The Return of Peter Grimm (1935)

Article #1694 by Dave Sindelar
Viewing Date: 11-3-2005
Posting Date: 4-2-2006
Directed by George Nichols Jr. and Victor Schertzinger
Featuring Lionel Barrymore, Helen Mack, Edward Ellis

After his death, the patriarch of a family, unhappy with the state of affairs he left at the time of his death, comes back to try to make things right. However, nobody can see or hear him.
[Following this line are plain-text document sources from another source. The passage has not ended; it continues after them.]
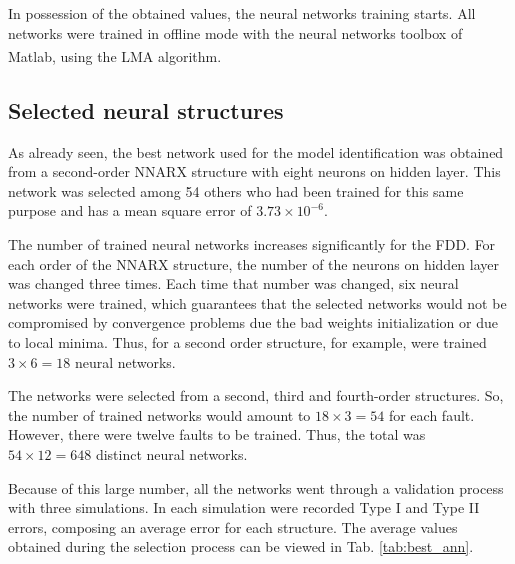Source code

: \documentclass[10pt,fleqn,a4paper]{article}
\newcommand{\reg}{\textsuperscript{\textregistered}}
\begin{document}
In possession of the obtained values, the neural networks training starts. All
networks were trained in offline mode with the neural networks toolbox of
Matlab\reg, using the LMA algorithm.

\subsection{Selected neural structures}
As already seen, the best network used for the model identification was obtained
from a second-order NNARX structure with eight neurons on hidden layer. This
network was selected among 54 others who had been trained for this same purpose
and has a mean square error of $3.73 \times 10^{-6}$.

The number of trained neural networks increases significantly for the FDD. For
each order of the NNARX structure, the number of the neurons on hidden layer was
changed three times. Each time that number was changed, six neural networks were
trained, which guarantees that the selected networks would not be compromised by
convergence problems due the bad weights initialization or due to local minima.
Thus, for a second order structure, for example, were trained $3 \times 6 = 18$
neural networks.

The networks were selected from a second, third and fourth-order structures. So,
the number of trained networks would amount to $18 \times 3 = 54$ for each
fault. However, there were twelve faults to be trained. Thus, the total was $54
\times 12 = 648$ distinct neural networks.

Because of this large number, all the networks went through a validation process
with three simulations. In each simulation were recorded Type I and Type II
errors, composing an average error for each structure. The average values
obtained during the selection process can be viewed in Tab. \ref{tab:best_ann}.
\end{document}

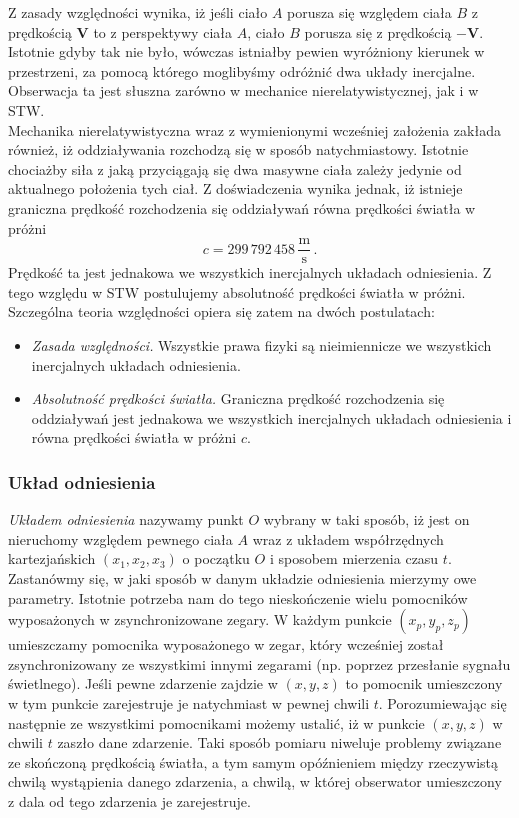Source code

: \documentclass[../main.tex]{subfiles}
\begin{document}
Z zasady względności wynika, iż jeśli ciało \(A\) porusza się względem ciała \(B\) z prędkością
\(\mathbf{V}\) to z perspektywy ciała \(A\), ciało \(B\) porusza się z prędkością \(-\mathbf{V}\).
Istotnie gdyby tak nie było, wówczas istniałby pewien wyróżniony kierunek w przestrzeni, za pomocą
którego moglibyśmy odróżnić dwa układy inercjalne. Obserwacja ta jest słuszna zarówno w mechanice
nierelatywistycznej, jak i w STW.\\

Mechanika nierelatywistyczna wraz z wymienionymi wcześniej założenia zakłada również, iż
oddziaływania rozchodzą się w sposób natychmiastowy. Istotnie chociażby siła z jaką przyciągają się
dwa masywne ciała zależy jedynie od aktualnego położenia tych ciał. Z doświadczenia wynika jednak,
iż istnieje graniczna prędkość rozchodzenia się oddziaływań równa prędkości światła w próżni
\begin{equation*}
    c=299\,792\,458\,\frac{\text{m}}{\text{s}}\,.
\end{equation*}
Prędkość ta jest jednakowa we wszystkich inercjalnych układach odniesienia. Z tego względu w STW
postulujemy absolutność prędkości światła w próżni. Szczególna teoria względności opiera się zatem
na dwóch postulatach:
\begin{itemize}
    \item \textit{Zasada względności.} Wszystkie prawa fizyki są nieimiennicze we wszystkich
    inercjalnych układach odniesienia.
    \item \textit{Absolutność prędkości światła.} Graniczna prędkość rozchodzenia się oddziaływań
    jest jednakowa we wszystkich inercjalnych układach odniesienia i równa prędkości światła w
    próżni \(c\).
\end{itemize}

\subsubsection{Układ odniesienia}
\textit{Układem odniesienia} nazywamy punkt \(O\) wybrany w taki sposób, iż jest on nieruchomy
względem pewnego ciała \(A\) wraz z układem współrzędnych kartezjańskich \((x_1,x_2,x_3)\) o
początku \(O\) i sposobem mierzenia czasu \(t\).\\

Zastanówmy się, w jaki sposób w danym układzie odniesienia mierzymy owe parametry. Istotnie potrzeba
nam do tego nieskończenie wielu pomocników wyposażonych w zsynchronizowane zegary. W każdym punkcie
\((x_p,y_p,z_p)\) umieszczamy pomocnika wyposażonego w zegar, który wcześniej został
zsynchronizowany ze wszystkimi innymi zegarami (np. poprzez przesłanie sygnału świetlnego). Jeśli
pewne zdarzenie zajdzie w \((x,y,z)\) to pomocnik umieszczony w tym punkcie zarejestruje je
natychmiast w pewnej chwili \(t\). Porozumiewając się następnie ze wszystkimi pomocnikami możemy
ustalić, iż w punkcie \((x,y,z)\) w chwili \(t\) zaszło dane zdarzenie. Taki sposób pomiaru niweluje
problemy związane ze skończoną prędkością światła, a tym samym opóźnieniem między rzeczywistą chwilą
wystąpienia danego zdarzenia, a chwilą, w której obserwator umieszczony z dala od tego zdarzenia je
zarejestruje.\\
\end{document}
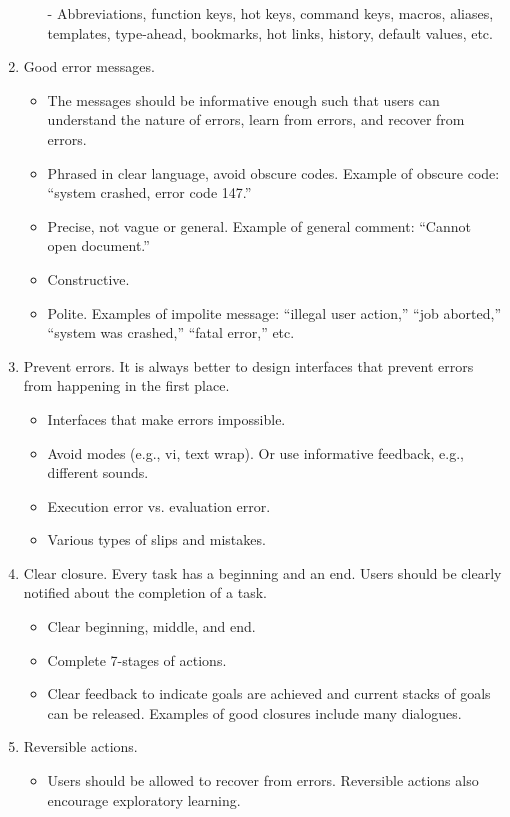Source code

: \documentclass[letterpaper,cleveref]{lipics-v2019}
\theoremstyle{definition}
\begin{document}
\begin{enumerate}
\begin{itemize}
	- Abbreviations, function keys, hot keys, command keys, macros, aliases, templates, type-ahead, bookmarks, hot links, history, default values, etc.
\end{itemize}
\item Good error messages. 
\begin {itemize}
\item The messages should be informative enough such that users can understand the nature of errors, learn from errors, and recover from errors. 
\item Phrased in clear language, avoid obscure codes. Example of obscure code: “system crashed, error code 147.”
\item Precise, not vague or general. Example of general comment: “Cannot open document.”
\item Constructive.
\item Polite. Examples of impolite message: “illegal user action,” “job aborted,” “system was crashed,” “fatal error,” etc.
\end {itemize}
\item Prevent errors. It is always better to design interfaces that prevent errors from happening in the first place.
\begin {itemize} 
\item Interfaces that make errors impossible.
\item Avoid modes (e.g., vi, text wrap). Or use informative feedback, e.g., different sounds.
\item Execution error vs. evaluation error.
\item Various types of slips and mistakes.
\end {itemize}
\item Clear closure. Every task has a beginning and an end. Users should be clearly notified about the completion of a task. 
\begin {itemize}
\item Clear beginning, middle, and end.
\item Complete 7-stages of actions.
\item Clear feedback to indicate goals are achieved and current stacks of goals can be released. Examples of good closures include many dialogues.
\end {itemize}
\item Reversible actions. 
\begin {itemize}
\item Users should be allowed to recover from errors. Reversible actions also encourage exploratory learning. 

\end{itemize}
\end{enumerate}
\end{document}
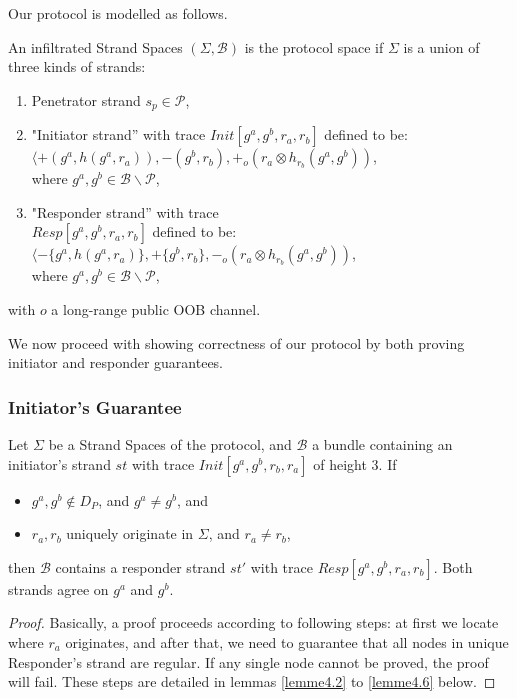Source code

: Our protocol is modelled as follows. 

\begin{Definition}
An infiltrated Strand Spaces $(\Sigma,\mathcal{B})$ is the protocol space if $\Sigma$ is a union of three kinds of strands:
\begin{enumerate}
\item Penetrator strand $s_p \in \mathcal{P}$,
\item "Initiator strand'' with trace {\small $Init[g^a,g^b,r_a,r_b]$} defined to be: \\ 
 {\small $\langle +(g^a,h(g^a,r_a)),-(g^b,r_b),+_o(r_a \otimes h_{r_b}(g^a,g^b))$, \\ where $g^a,g^b \in \mathcal{B} \backslash \mathcal{P}$,}
\item "Responder strand'' with trace\\
 {\small $Resp[g^a,g^b,r_a,r_b]$} defined to be: \\ 
 {\small $\langle -\{g^a,h(g^a,r_a)\},+\{g^b,r_b\}, -_o(r_a \otimes h_{r_b}(g^a,g^b))$, \\ where $g^a,g^b \in \mathcal{B} \backslash \mathcal{P}$,}
\end{enumerate}
with $o$ a long-range public OOB channel.
\end{Definition}

We now proceed with showing correctness of our protocol by both proving initiator and responder guarantees.

\subsubsection{Initiator's Guarantee}

\begin{Proposition}
Let $\Sigma$ be a Strand Spaces of the protocol, and $\mathcal{B}$ a bundle containing an initiator's strand $st$ with trace $Init[g^a,g^b,r_b,r_a]$ of height 3. If
 \begin{itemize}
 \item $g^a,g^b \not\in D_P$, and $g^a \not= g^b$, and
 \item $r_a,r_b$ uniquely originate in $\Sigma$, and $r_a \not= r_b$,
 \end{itemize}
then $\mathcal{B}$ contains a responder strand $st'$ with trace $Resp[g^a,g^b,r_a,r_b]$. Both strands agree on $g^a$ and $g^b$.
\end{Proposition}

\begin{proof}
Basically, a proof proceeds according to following steps: at first we locate where $r_a$ originates, and after that, we need to guarantee that all nodes in unique Responder's strand are regular.
 If any single node cannot be proved, the proof will fail. 
These steps are detailed in lemmas \ref{lemme4.2} to \ref{lemme4.6} below.
\end{proof}


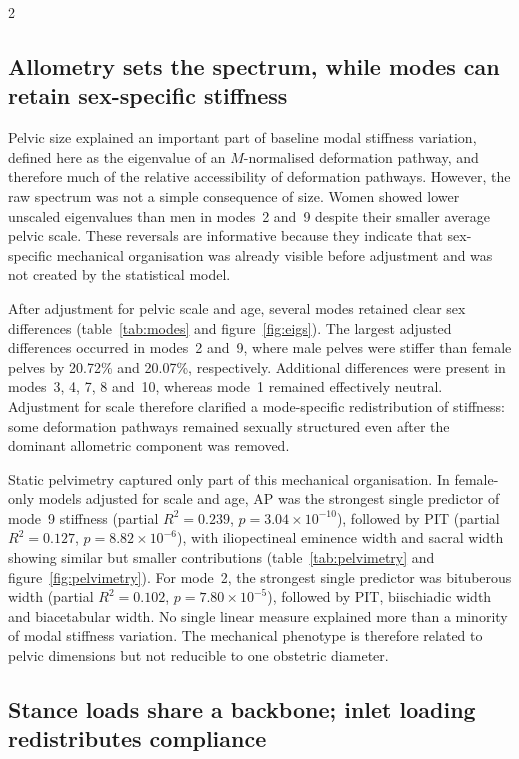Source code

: \documentclass[openacc]{rsproca_new}
\begin{document}
\begin{multicols}{2}
\subsection{Allometry sets the spectrum, while modes can retain sex-specific stiffness}

Pelvic size explained an important part of baseline modal stiffness variation, defined here as the eigenvalue of an $M$-normalised deformation pathway, and therefore much of the relative accessibility of deformation pathways. However, the raw spectrum was not a simple consequence of size. Women showed lower unscaled eigenvalues than men in modes~2 and~9 despite their smaller average pelvic scale. These reversals are informative because they indicate that sex-specific mechanical organisation was already visible before adjustment and was not created by the statistical model.

After adjustment for pelvic scale and age, several modes retained clear sex differences (table~\ref{tab:modes} and figure~\ref{fig:eigs}). The largest adjusted differences occurred in modes~2 and~9, where male pelves were stiffer than female pelves by 20.72\% and 20.07\%, respectively. Additional differences were present in modes~3, 4, 7, 8 and~10, whereas mode~1 remained effectively neutral. Adjustment for scale therefore clarified a mode-specific redistribution of stiffness: some deformation pathways remained sexually structured even after the dominant allometric component was removed.

Static pelvimetry captured only part of this mechanical organisation. In female-only models adjusted for scale and age, AP was the strongest single predictor of mode~9 stiffness (partial $R^2=0.239$, $p=3.04 \times 10^{-10}$), followed by PIT (partial $R^2=0.127$, $p=8.82 \times 10^{-6}$), with iliopectineal eminence width and sacral width showing similar but smaller contributions (table~\ref{tab:pelvimetry} and figure~\ref{fig:pelvimetry}). For mode~2, the strongest single predictor was bituberous width (partial $R^2=0.102$, $p=7.80 \times 10^{-5}$), followed by PIT, biischiadic width and biacetabular width. No single linear measure explained more than a minority of modal stiffness variation. The mechanical phenotype is therefore related to pelvic dimensions but not reducible to one obstetric diameter.

\subsection{Stance loads share a backbone; inlet loading redistributes compliance}


\end{multicols}
\end{document}
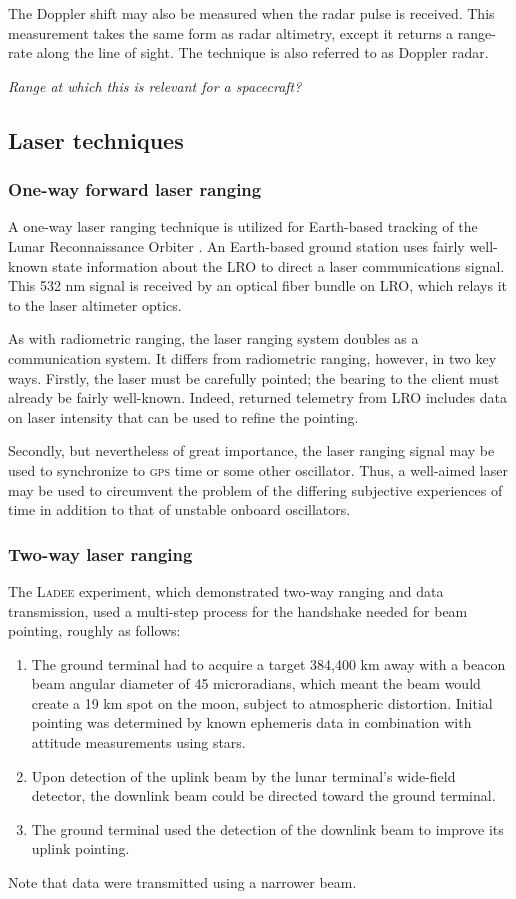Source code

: \documentclass[12pt]{article}
\begin{document}
The Doppler shift may also be measured when the radar pulse is received. This measurement takes the same form as radar altimetry, except it returns a range-rate along the line of sight. The technique is also referred to as Doppler radar.

\textit{Range at which this is relevant for a spacecraft?}

\subsection{Laser techniques}

\subsubsection{One-way forward laser ranging}
A one-way laser ranging technique is utilized for Earth-based tracking of the Lunar Reconnaissance Orbiter \citep{Sun2013}. An Earth-based ground station uses fairly well-known state information about the LRO to direct a laser communications signal. This 532 nm signal is received by an optical fiber bundle on LRO, which relays it to the laser altimeter optics.

As with radiometric ranging, the laser ranging system doubles as a communication system. It differs from radiometric ranging, however, in two key ways. Firstly, the laser must be carefully pointed; the bearing to the client must already be fairly well-known. Indeed, returned telemetry from LRO includes data on laser intensity that can be used to refine the pointing.

Secondly, but nevertheless of great importance, the laser ranging signal may be used to synchronize to \textsc{gps} time or some other oscillator. Thus, a well-aimed laser may be used to circumvent the problem of the differing subjective experiences of time in addition to that of unstable onboard oscillators.


\subsubsection{Two-way laser ranging}
The \textsc{Ladee} experiment, which demonstrated two-way ranging and data transmission, used a multi-step process for the handshake needed for beam pointing, roughly as follows:
\begin{enumerate}
\item The ground terminal had to acquire a target 384,400 km away with a beacon beam angular diameter of 45 microradians, which meant the beam would create a 19 km spot on the moon, subject to atmospheric distortion. Initial pointing was determined by known ephemeris data in combination with attitude measurements using stars.
\item Upon detection of the uplink beam by the lunar terminal's wide-field detector, the downlink beam could be directed toward the ground terminal.
\item The ground terminal used the detection of the downlink beam to improve its uplink pointing.
\end{enumerate}
Note that data were transmitted using a narrower beam.
\end{document}
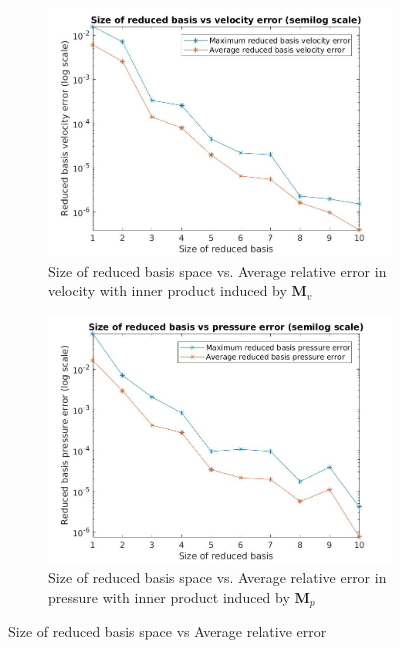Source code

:\documentclass[graybox]{svmult}
\begin{document}
\begin{figure}[H]
\begin{subfigure}{0.48\textwidth}
\includegraphics[width=\linewidth]{size_vs_reduced_basis_velocity_error_semilog.jpg}
\caption{Size of reduced basis space vs. Average relative error in velocity with inner product induced by $\bm{M}_v$} \label{error_vs_basis_velocity}
\end{subfigure}\hspace*{\fill}
\begin{subfigure}{0.48\textwidth}
\includegraphics[width=\linewidth]{size_vs_reduced_basis_pressure_error_semilog.jpg}
\caption{Size of reduced basis space vs. Average relative error in pressure with inner product induced by $\bm{M}_p$} \label{error_vs_basis_pressure}
\end{subfigure}
  \caption{Size of reduced basis space vs Average relative error} 
\label{error_vs_basis}
\end{figure}
\end{document}
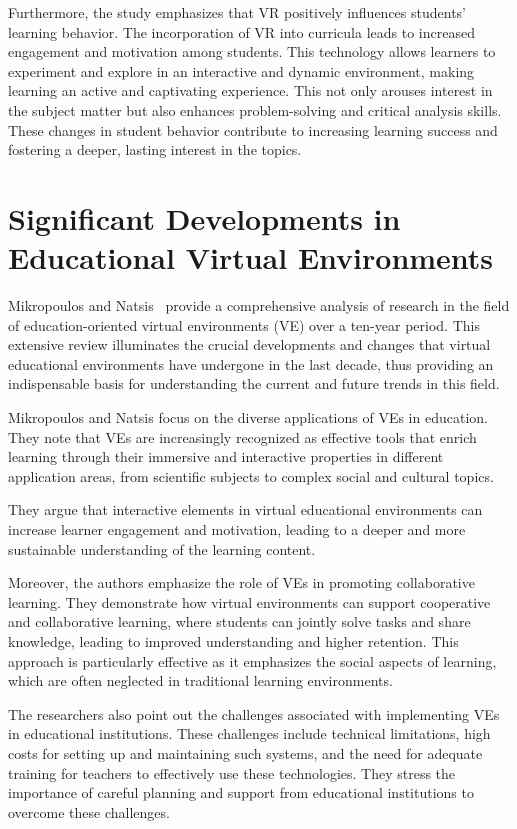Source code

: \documentclass[draft, final]{vutinfth} %
\begin{document}
Furthermore, the study emphasizes that VR positively influences students' learning behavior. The incorporation of VR into curricula leads to increased engagement and motivation among students. This technology allows learners to experiment and explore in an interactive and dynamic environment, making learning an active and captivating experience. This not only arouses interest in the subject matter but also enhances problem-solving and critical analysis skills. These changes in student behavior contribute to increasing learning success and fostering a deeper, lasting interest in the topics.

\section{Significant Developments in Educational Virtual Environments}

Mikropoulos and Natsis~\cite{mikropoulos2011educational} provide a comprehensive analysis of research in the field of education-oriented virtual environments (VE) over a ten-year period. This extensive review illuminates the crucial developments and changes that virtual educational environments have undergone in the last decade, thus providing an indispensable basis for understanding the current and future trends in this field.

Mikropoulos and Natsis focus on the diverse applications of VEs in education. They note that VEs are increasingly recognized as effective tools that enrich learning through their immersive and interactive properties in different application areas, from scientific subjects to complex social and cultural topics.

They argue that interactive elements in virtual educational environments can increase learner engagement and motivation, leading to a deeper and more sustainable understanding of the learning content.

Moreover, the authors emphasize the role of VEs in promoting collaborative learning. They demonstrate how virtual environments can support cooperative and collaborative learning, where students can jointly solve tasks and share knowledge, leading to improved understanding and higher retention. This approach is particularly effective as it emphasizes the social aspects of learning, which are often neglected in traditional learning environments.

The researchers also point out the challenges associated with implementing VEs in educational institutions. These challenges include technical limitations, high costs for setting up and maintaining such systems, and the need for adequate training for teachers to effectively use these technologies. They stress the importance of careful planning and support from educational institutions to overcome these challenges.
\end{document}
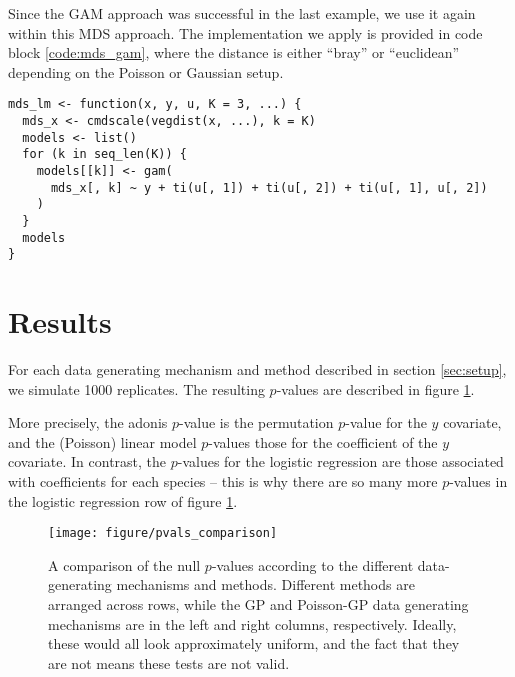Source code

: \documentclass{article}
\newenvironment{code}{\captionsetup{type=listing}}{}
\begin{document}
Since the GAM approach was successful in the last example, we use it again
within this MDS approach. The implementation we apply is provided in code block
\ref{code:mds_gam}, where the distance is either ``bray'' or ``euclidean''
depending on the Poisson or Gaussian setup.

\begin{code}
\begin{verbatim}
mds_lm <- function(x, y, u, K = 3, ...) {
  mds_x <- cmdscale(vegdist(x, ...), k = K)
  models <- list()
  for (k in seq_len(K)) {
    models[[k]] <- gam(
      mds_x[, k] ~ y + ti(u[, 1]) + ti(u[, 2]) + ti(u[, 1], u[, 2])
    )
  }
  models
}
\end{verbatim}
\label{code:gam}
\end{code}

\section{Results}
\label{sec:results}

For each data generating mechanism and method described in section
\ref{sec:setup}, we simulate 1000 replicates. The resulting $p$-values are
described in figure \ref{fig:pvals_comparison}.

More precisely, the adonis $p$-value is the permutation $p$-value for the $y$
covariate, and the (Poisson) linear model $p$-values those for the coefficient
of the $y$ covariate. In contrast, the $p$-values for the logistic regression
are those associated with coefficients for each species -- this is why there are
so many more $p$-values in the logistic regression row of figure
\ref{fig:pvals_comparison}.

\begin{figure}
  \centering
  \texttt{[image: figure/pvals\_comparison]}
  \caption{\label{fig:pvals_comparison} A comparison of the null $p$-values
    according to the different data-generating mechanisms and methods. Different
    methods are arranged across rows, while the GP and Poisson-GP data
    generating mechanisms are in the left and right columns, respectively.
    Ideally, these would all look approximately uniform, and the fact that they
    are not means these tests are not valid.}
\end{figure}
\end{document}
Lionel Barrymore was an actor who was able to project character so effortlessly that sometimes I wish he’d held back a little bit; there are moments here where he’s a little hard to take. Still, I’m glad he’s playing the role of the ghostly patriarch here; his ability to hit just the right emotional notes makes this movie work far better than it might have otherwise, due to an old-fashioned script (it had been filmed before in 1926) and some rather stiff and lifeless direction. A good supporting cast helps as well, with Helen Mack and James Bush as the young lovers, Allen Vincent as the villain, and George P. Breakston as the orphan whose history plays an important role in the action. Donald Meek, Ethel Griffies and Edward Ellis are also on hand to add some more character acting to the proceedings. The concept of a dead man trying to communicate with the living has popped up several times over the years; it was used in THE COCKEYED MIRACLE and serves as one of the central themes of GHOST as well. Playwright David Belasco (upon whose work this movie was based) also wrote the play that was the source of Lon Chaney’s LAUGH, CLOWN, LAUGH.